*** Opening of Information ***

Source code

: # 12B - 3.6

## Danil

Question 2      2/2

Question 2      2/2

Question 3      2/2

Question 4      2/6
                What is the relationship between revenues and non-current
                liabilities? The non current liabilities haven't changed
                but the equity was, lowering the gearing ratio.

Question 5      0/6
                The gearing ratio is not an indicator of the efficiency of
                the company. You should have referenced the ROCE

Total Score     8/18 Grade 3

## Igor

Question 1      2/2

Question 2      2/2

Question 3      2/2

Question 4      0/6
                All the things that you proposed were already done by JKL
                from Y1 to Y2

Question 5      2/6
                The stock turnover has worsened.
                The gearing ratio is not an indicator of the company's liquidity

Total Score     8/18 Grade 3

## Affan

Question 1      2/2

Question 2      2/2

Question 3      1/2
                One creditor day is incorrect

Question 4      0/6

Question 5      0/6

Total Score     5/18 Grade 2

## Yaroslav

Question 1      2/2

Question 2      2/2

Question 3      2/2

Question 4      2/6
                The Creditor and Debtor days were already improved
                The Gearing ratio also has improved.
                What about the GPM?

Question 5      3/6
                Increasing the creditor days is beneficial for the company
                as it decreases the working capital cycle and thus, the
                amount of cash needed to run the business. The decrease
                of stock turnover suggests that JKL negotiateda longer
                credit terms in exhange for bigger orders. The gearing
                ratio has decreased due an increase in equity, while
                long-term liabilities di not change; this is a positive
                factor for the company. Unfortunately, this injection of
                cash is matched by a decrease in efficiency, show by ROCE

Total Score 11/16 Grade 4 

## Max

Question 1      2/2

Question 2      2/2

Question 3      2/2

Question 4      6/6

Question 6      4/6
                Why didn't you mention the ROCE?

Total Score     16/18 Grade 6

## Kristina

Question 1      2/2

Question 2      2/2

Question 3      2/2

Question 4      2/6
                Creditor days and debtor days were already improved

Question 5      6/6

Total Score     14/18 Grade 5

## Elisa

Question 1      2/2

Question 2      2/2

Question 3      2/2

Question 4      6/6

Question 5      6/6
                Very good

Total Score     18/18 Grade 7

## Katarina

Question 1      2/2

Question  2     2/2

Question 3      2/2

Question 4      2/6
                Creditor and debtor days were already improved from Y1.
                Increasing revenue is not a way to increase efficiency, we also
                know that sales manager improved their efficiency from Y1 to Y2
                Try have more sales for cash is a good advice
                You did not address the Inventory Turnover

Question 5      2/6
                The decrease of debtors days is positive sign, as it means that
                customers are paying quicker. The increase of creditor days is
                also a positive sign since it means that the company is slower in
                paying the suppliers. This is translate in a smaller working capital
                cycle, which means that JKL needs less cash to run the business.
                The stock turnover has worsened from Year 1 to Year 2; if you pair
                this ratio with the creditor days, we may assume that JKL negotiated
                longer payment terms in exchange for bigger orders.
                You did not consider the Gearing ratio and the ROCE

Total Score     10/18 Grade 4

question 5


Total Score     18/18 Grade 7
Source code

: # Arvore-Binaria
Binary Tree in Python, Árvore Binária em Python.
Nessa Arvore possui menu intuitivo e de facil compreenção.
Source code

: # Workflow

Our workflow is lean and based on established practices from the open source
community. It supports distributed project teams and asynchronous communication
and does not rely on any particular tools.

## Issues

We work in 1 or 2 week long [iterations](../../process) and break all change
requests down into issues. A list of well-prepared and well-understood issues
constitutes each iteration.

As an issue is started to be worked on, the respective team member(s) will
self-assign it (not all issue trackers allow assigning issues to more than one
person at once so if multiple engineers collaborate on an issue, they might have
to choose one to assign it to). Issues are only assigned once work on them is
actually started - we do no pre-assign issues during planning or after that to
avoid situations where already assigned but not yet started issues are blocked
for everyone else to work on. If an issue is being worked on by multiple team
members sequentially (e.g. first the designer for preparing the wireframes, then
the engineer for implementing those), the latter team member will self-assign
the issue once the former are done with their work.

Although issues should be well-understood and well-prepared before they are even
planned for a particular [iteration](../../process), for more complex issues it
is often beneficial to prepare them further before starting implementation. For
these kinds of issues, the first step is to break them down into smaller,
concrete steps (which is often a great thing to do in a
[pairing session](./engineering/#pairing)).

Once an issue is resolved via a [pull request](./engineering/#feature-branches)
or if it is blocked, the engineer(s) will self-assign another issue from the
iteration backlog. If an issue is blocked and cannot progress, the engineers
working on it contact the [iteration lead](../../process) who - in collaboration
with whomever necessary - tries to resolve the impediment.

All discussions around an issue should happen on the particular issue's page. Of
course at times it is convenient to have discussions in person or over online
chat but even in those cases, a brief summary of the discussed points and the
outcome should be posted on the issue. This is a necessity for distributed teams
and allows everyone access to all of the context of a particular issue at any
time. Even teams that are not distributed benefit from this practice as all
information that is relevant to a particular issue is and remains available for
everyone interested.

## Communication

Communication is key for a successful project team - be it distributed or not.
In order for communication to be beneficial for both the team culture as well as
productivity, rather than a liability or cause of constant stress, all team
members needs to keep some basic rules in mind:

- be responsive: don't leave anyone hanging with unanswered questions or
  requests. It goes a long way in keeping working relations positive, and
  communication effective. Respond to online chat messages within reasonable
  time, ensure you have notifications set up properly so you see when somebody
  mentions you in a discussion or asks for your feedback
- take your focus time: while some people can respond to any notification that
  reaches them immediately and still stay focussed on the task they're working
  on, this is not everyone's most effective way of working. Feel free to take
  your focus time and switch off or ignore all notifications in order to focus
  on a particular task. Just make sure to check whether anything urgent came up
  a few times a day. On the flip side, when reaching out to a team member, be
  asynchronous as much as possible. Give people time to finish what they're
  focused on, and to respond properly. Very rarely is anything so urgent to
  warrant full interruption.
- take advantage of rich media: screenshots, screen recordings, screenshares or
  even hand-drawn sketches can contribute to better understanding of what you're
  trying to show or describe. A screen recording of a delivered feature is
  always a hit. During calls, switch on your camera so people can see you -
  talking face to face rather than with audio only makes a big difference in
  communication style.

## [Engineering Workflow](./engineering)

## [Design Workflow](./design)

*** Close of Information ***

## [Required work]
Starting with the first line of the entries, transcribe every line up to and including the one with "liabilities? The non".

## [Response]
Source code

: # 12B - 3.6

## Danil

Question 2      2/2

Question 2      2/2

Question 3      2/2

Question 4      2/6
                What is the relationship between revenues and non-current
                liabilities? The non current liabilities haven't changed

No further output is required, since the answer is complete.